This is the first study to evaluate bone microarchitecture and strength estimates in adolescent boys with autism spectrum disorder compared with typically developing controls. The results of the study indicate that trabecular and cortical thickness is decreased at the radius, and strength estimates (compressive stiffness and failure load) are lower at both the radius and tibia in boys with ASD compared with TDC of the same age. Lean mass is positively associated with strength estimates at both sites in both groups. Additionally, at the ultradistal radius in TDC (but not in ASD participants), strength estimates are positively associated with estradiol and testosterone levels and calcium intake. At the distal tibia, strength estimates are positively associated with both estradiol and testosterone levels in both groups. In TDC (but not in ASD participants), strength estimates are positively associated with IGF-1 levels, calcium intake and activity levels. Our data provide an understanding of specific alterations in bone parameters that contribute to the known increase in fracture risk in ASD.

Bone microarchitecture and µFEA estimates of bone strength are reported to predict fracture risk independent of DXA measures of areal BMD [10, 1316]. In this study, boys with ASD were found to have lower cortical and trabecular thickness at the ultradistal radius compared to TDC, measures known to be associated with strength estimates in other populations [4851]. Importantly, strength estimates were lower at both the ultradistal radius and distal tibia in boys with ASD compared with TDC and this difference strengthened at the distal tibia after controlling for age and BMI-Z scores. Nutritional status is an important determinant of bone health [52], and BMI Z-scores reflect nutritional status. Thus higher BMI Z-scores may protect boys with ASD from decreased bone strength.

Furthermore, differences in strength estimates between groups were markedly reduced after controlling for physical activity levels. Although estimates of the mediation by physical activity were not significant, possibly due to the small sample size, they suggest that physical activity may contribute to approximately 40% of the observed deficits at the radius and approximately a quarter of the observed deficits at the tibia. Physical activity and consequent mechanical loading are a key determinant of bone health, particularly in the pre- and peripubertal years [5355], and our previous [1] and current study indicate lower prevalence of high levels of physical activity in boys with ASD compared with TDC. One potential cause of lower levels of physical activity in children with ASD is hypotonia, which also independently contributes to impaired bone health from decreased pull of muscle on bone [50, 51, 53]. Lower physical activity levels (particularly a decrease in high levels of physical activity) are likely an important cause of impaired bone health in children with ASD, and this is further suggested by the reduction in differences in strength estimates between groups after controlling for physical activity levels.

Overall, lean mass was positively associated with strength estimates in both groups at both sites, and this is consistent with data from studies in other populations [51, 56, 57], and the concept that muscle pull on bone has bone anabolic effects [53]. In addition, physical activity levels were associated positively with strength estimates at the distal tibia, a weight-bearing site, in TDC. It would be expected for a weight-bearing site (such as the tibia) to be more significantly affected by mechanical loading than a non-weight-bearing site (such as the radius).

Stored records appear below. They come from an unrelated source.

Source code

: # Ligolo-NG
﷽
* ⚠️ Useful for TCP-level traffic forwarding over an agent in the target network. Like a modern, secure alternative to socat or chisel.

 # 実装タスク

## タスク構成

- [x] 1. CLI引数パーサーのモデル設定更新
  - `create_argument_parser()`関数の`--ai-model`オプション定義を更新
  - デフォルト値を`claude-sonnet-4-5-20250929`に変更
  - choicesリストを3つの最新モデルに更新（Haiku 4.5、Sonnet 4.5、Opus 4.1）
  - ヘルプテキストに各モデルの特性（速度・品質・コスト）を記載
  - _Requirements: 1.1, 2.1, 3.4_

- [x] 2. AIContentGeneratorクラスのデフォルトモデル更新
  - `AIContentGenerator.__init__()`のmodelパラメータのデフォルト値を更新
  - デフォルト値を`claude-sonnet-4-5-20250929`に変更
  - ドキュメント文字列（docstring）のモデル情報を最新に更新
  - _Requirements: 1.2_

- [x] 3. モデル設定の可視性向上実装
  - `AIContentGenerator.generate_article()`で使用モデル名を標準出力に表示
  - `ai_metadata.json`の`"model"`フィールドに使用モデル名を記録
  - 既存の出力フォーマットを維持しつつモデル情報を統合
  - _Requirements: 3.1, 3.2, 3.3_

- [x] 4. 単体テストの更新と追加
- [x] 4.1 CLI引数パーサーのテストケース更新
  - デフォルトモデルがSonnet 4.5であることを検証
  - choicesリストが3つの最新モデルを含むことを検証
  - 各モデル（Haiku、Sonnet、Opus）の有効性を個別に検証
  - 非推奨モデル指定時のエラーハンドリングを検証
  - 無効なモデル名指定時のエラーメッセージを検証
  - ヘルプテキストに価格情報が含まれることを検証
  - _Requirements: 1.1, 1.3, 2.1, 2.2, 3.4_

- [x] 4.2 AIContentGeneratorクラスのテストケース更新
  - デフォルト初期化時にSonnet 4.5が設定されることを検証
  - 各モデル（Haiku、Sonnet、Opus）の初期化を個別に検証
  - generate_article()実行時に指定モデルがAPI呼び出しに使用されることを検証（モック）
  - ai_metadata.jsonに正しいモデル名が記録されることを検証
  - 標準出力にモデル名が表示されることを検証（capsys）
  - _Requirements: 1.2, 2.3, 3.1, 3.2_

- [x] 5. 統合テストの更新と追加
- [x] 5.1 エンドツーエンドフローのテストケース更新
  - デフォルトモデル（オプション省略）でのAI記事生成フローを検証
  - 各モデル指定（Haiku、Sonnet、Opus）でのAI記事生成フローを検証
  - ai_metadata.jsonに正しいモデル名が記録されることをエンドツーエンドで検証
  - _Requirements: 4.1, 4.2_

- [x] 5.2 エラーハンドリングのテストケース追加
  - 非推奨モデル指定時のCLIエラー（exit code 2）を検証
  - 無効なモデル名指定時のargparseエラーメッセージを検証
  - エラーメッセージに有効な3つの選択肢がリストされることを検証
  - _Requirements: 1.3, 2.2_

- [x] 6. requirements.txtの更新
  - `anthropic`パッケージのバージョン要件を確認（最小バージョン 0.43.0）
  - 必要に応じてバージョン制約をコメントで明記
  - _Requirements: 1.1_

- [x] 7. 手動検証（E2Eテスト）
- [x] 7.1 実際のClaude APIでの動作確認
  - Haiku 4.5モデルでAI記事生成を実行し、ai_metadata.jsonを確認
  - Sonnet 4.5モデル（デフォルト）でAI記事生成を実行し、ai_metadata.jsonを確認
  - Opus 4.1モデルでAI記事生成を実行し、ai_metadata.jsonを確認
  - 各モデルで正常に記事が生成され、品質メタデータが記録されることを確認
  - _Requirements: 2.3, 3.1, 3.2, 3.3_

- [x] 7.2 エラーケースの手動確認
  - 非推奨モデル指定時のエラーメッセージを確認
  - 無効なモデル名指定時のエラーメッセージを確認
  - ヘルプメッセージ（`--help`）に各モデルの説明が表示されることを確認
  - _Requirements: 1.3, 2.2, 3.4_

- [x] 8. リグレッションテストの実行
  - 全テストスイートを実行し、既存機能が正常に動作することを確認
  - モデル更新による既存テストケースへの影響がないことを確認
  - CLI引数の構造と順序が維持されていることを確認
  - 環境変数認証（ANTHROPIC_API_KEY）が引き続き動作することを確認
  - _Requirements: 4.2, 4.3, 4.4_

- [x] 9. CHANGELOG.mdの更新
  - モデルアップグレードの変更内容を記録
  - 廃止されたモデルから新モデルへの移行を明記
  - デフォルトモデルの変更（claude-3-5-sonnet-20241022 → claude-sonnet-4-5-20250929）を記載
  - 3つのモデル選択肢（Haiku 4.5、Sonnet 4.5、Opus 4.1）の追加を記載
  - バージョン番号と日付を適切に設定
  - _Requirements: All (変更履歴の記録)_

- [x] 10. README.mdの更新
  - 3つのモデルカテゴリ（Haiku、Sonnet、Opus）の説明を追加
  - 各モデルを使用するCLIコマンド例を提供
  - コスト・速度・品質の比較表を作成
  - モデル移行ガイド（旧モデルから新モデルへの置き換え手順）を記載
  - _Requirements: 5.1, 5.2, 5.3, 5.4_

However, this association of physical activity levels with tibial strength estimates was not observed in children with ASD, possibly because of the limited range of physical activity in this group.

Calcium intake, but not vitamin D intake, trended lower in children with ASD than TDC, and calcium intake, but not vitamin D intake, was associated positively with strength estimates in TDC. Whereas calcium is essential for bone mineralization given that bone consists of calcium phosphate deposited on a framework of collagen, vitamin D is important for dietary calcium absorption from the gut. Importantly, after our initial paper of bone density in children with ASD compared with TDC showed significant differences in vitamin D intake across groups [1], greater attention was paid to vitamin D status of ASD patients in our clinic. However, calcium intake was not consistently addressed [58].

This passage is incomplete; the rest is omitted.